Kurt Lewin’s Force-Field Theory of Change

A wide variety of forces make organizations resistant to change, and a wide variety of forces push organizations toward change. Researcher Kurt Lewin developed a theory about organizational change. According to his force-field theory, these two sets of forces are always in opposition in an organization.

When the forces are evenly balanced, the organization is in a state of inertia and does not change. To get an organization to change, the managers must find a way to increase the forces for change, reduce resistance to change, or do both simultaneously. Any of these strategies will overcome inertia and cause an organization to change.

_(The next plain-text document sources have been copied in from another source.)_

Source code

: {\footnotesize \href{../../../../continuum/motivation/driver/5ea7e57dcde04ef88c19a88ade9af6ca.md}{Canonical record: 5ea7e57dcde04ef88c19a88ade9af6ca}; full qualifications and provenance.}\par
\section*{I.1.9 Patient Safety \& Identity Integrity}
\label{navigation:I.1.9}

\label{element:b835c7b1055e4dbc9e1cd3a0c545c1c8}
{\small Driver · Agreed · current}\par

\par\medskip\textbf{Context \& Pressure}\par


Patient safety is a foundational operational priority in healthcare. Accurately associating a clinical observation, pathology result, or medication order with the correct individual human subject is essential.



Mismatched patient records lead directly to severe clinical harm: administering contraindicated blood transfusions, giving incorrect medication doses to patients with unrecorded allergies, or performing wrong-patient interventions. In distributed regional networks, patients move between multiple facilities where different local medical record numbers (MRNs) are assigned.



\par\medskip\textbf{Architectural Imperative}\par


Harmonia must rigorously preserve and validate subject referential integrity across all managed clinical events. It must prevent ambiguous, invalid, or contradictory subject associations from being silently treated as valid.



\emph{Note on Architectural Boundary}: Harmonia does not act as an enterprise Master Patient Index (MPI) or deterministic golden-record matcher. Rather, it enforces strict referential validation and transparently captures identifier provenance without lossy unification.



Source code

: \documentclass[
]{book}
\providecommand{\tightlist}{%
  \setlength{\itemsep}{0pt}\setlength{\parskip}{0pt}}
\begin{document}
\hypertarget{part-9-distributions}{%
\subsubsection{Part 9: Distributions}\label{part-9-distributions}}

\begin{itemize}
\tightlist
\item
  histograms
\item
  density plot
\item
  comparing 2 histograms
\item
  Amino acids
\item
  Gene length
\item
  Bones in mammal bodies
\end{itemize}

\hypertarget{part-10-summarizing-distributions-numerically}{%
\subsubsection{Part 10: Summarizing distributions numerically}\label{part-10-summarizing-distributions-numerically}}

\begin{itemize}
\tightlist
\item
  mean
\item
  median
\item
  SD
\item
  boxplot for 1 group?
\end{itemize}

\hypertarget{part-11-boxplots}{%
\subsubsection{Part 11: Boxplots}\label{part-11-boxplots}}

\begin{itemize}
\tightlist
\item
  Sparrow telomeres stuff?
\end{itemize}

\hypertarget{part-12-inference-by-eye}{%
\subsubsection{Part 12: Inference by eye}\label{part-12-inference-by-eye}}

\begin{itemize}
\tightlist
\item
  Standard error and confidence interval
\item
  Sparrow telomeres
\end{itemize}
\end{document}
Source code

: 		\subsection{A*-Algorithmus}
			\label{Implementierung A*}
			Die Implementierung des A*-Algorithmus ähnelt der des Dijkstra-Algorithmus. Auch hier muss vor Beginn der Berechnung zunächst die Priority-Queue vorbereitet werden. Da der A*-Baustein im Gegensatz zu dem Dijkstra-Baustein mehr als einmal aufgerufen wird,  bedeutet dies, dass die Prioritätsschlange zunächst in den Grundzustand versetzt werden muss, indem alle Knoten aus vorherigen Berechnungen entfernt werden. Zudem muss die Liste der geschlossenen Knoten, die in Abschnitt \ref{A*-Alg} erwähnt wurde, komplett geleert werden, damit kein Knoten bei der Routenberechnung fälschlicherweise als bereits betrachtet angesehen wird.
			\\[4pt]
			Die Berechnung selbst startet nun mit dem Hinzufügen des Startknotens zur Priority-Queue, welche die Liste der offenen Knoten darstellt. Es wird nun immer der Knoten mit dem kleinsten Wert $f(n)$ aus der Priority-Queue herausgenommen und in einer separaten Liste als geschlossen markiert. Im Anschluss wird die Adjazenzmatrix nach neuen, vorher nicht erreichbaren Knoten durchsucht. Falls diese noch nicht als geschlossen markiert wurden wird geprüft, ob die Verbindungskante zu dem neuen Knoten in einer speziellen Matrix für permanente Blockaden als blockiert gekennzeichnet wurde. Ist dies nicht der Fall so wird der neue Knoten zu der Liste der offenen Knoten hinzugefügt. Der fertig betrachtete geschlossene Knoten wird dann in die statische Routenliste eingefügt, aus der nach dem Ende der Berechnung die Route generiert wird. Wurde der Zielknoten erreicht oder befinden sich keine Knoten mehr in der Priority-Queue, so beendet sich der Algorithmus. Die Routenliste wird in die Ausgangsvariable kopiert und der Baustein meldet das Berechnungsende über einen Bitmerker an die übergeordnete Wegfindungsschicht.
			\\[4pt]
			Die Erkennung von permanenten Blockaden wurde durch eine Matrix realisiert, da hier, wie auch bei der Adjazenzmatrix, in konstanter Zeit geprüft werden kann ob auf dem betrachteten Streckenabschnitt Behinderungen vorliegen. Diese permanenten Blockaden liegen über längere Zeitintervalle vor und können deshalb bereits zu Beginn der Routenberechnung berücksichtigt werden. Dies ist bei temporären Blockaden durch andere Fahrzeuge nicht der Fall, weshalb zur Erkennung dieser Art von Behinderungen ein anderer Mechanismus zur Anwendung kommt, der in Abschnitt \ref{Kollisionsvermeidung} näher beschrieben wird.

Kurt Lewin’s Force-Field Theory of Change

An organization at performance level X is in balance. Forces for change and resistance to change are equal. Management, however, decides that the organization should strive to achieve performance level Y. To get to level Y, the managers must increase the forces for change (the increase is represented by the lengthening of the up arrows), reduce resistance to change (the reduction is represented by the shortening of the down arrows), or do both. If they pursue any of the three strategies successfully, the organization will change and reach performance level Y. Kurt Lewin’s Force-Field Theory argues that organizations are balanced between forces for change and resistance to change, has a related perspective on how managers can bring change to their organization.

Kurt Lewin’s 3-Step Change Process

In Lewin’s view, implementing change is a three-step process : (1) unfreezing the organization from its present state, (2) making the change, or movement, and (3) refreezing the organization in the new, desired state so that its members do not revert to their previous work attitudes and role behaviors.